The following article by Linn and Ari Armstrong originally was published November 26 by Grand Junction Free Press.

“It is TSA’s policy not to hire sexual offenders,” the Denver Post quoted the agency. Well isn’t that reassuring!

But to many airline passengers TSA’s full-body scans and “strip and grope” pat-downs feel a lot like sexual assault. Texas pilot Michael Roberts sued TSA over the scans and “enhanced pat-downs,” telling Sean Hannity, “They wanted to see my penis… and I said, that’s not okay, guys.”

John Tyner told TSA agents, don’t “touch my junk.” Texas reporter Steve Simon captured a chilling video of TSA terrifying his three-year-old daughter as she screamed, “Stop touching me!”

Yet TSA defends its invasive procedures, claiming they are necessary for passenger safety, and at least some passengers agree with this. We regard the “security” procedures as a complete sham and a mockery of public safety.

Moreover, if we want to get serious about checking out people who may be a threat to us, it is perfectly obvious to anyone with a lick of common sense that a three-year-old Texas girl poses no danger. In our era threats come from a small minority of those with ties to the Islamic world.

Far more important than how airlines handle security, however, is the matter of why violent Islamists still want to kill us. The answer is that we have not broken the enemy’s will to fight.

Historian John David Lewis writes in his new book, Nothing Less than Victory: “U.S. military doctrine since World War II has progressively devalued victory as the object of war… The practical result has followed pitilessly: despite some hundred thousand dead, the United States has not achieved an unambiguous military victory since 1945.”

Yes, we sent troops into Iraq: a nation that posed no serious threat to us and where we spent untold resources on infrastructure and welfare programs for the Iraqis. Despite troops in Afghanistan, the Taliban continues to mock us and gain forces in various regions. Meanwhile, the oppressive Iranian regime continues to spit in our face and advance toward nuclear weapons.

It is worth remembering that the war in Afghanistan has now gone on for longer than the Vietnam war.

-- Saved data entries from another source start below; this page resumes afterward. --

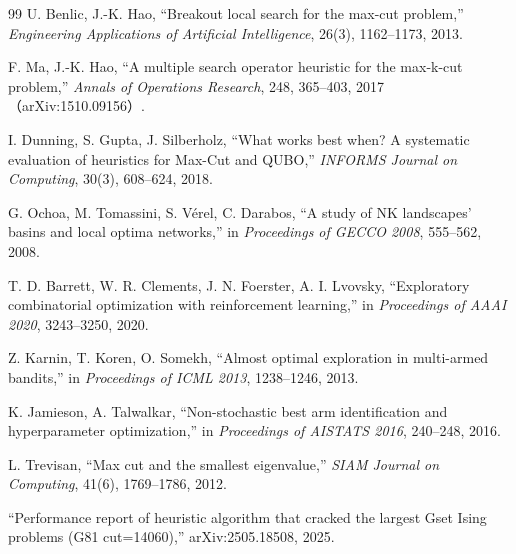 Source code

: \begin{thebibliography}{99}
 U. Benlic, J.-K. Hao, ``Breakout local search for the max-cut problem,'' \textit{Engineering Applications of Artificial Intelligence}, 26(3), 1162--1173, 2013.

 F. Ma, J.-K. Hao, ``A multiple search operator heuristic for the max-k-cut problem,'' \textit{Annals of Operations Research}, 248, 365--403, 2017（arXiv:1510.09156）.

 I. Dunning, S. Gupta, J. Silberholz, ``What works best when? A systematic evaluation of heuristics for Max-Cut and QUBO,'' \textit{INFORMS Journal on Computing}, 30(3), 608--624, 2018.

 G. Ochoa, M. Tomassini, S. V\'{e}rel, C. Darabos, ``A study of NK landscapes' basins and local optima networks,'' in \textit{Proceedings of GECCO 2008}, 555--562, 2008.

 T. D. Barrett, W. R. Clements, J. N. Foerster, A. I. Lvovsky, ``Exploratory combinatorial optimization with reinforcement learning,'' in \textit{Proceedings of AAAI 2020}, 3243--3250, 2020.

 Z. Karnin, T. Koren, O. Somekh, ``Almost optimal exploration in multi-armed bandits,'' in \textit{Proceedings of ICML 2013}, 1238--1246, 2013.

 K. Jamieson, A. Talwalkar, ``Non-stochastic best arm identification and hyperparameter optimization,'' in \textit{Proceedings of AISTATS 2016}, 240--248, 2016.

 L. Trevisan, ``Max cut and the smallest eigenvalue,'' \textit{SIAM Journal on Computing}, 41(6), 1769--1786, 2012.

 ``Performance report of heuristic algorithm that cracked the largest Gset Ising problems (G81 cut=14060),'' arXiv:2505.18508, 2025.

\end{thebibliography}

Given the raw military might and technological advantages of the U.S. military over our Islamist enemies, this failure to achieve lasting victory is a failure of the will to win.

As opposed to tepid modern American military actions, Lewis reviews “six major wars in which a clear-cut victory did not lead to longer and bloodier war, but rather established the foundations of a long-term peace between former enemies.”

Lewis reviews several great victories, such as the Greek victory over the Persians several hundred years before Christ and the U.S. victory over Japan in World War II. But perhaps more interesting (and more disturbing) for our purposes is Lewis’s review of the fall of Rome.

Rome did well so long as it maintained internal strength and looked outward in terms of opening trade and fighting back “barbarians.” But when Rome started to decay internally and look inward toward controlling its own citizens rather than taking the fight to the enemy, Rome self-destructed.

Internally, Lewis notes, Rome faced rioting and “decades of coinage debasement,” that era’s extreme version of “quantitative easing.” Wracked by political instability, “barbarian invasions, ruinous monetary inflation, threats to water and grain supplies, and dependence upon provincial armies,” Rome deteriorated.

The Romans began to build a defensive wall around the city around the year 271, and “Rome was now garrisoned by an army unit,” Lewis writes. It is a bad sign whenever a nation turns to patrolling its own citizenry rather than taking the fight to the enemy.

Lewis contrasts the open roads with the closed walls: “The openness of Roman roads was true power, far stronger than mere walls. These roads were lines in the face of a confident city, the sinews of an invincible civilization with a people who admitted to no threats capable of striking their capital.”

After our nation’s capital was attacked on 9/11, we too turned inward in fear. We turned to assaulting our own citizenry on our modern roads, our airways, with intrusive TSA screenings. We built up barriers to the free movement of goods and people.

Moreover, Lewis writes, Rome’s walls took a psychological toll on the city’s people, for they reminded “every Roman, every day, that he was perpetually at risk.” These “walls were an open admission of permanent weakness and vulnerability.”

We have not deteriorated internally to the degree of Rome, though current “leaders” are striving mightily to achieve that end. Nor do we face enemies with the relative strength of Rome’s enemies. Our problem is not lack of economic or military might, but lack of will to defeat those intent on harming us.

We have convinced ourselves that victory is neither attainable nor morally desirable. So long as that remains the case, we risk going down the same path as Rome.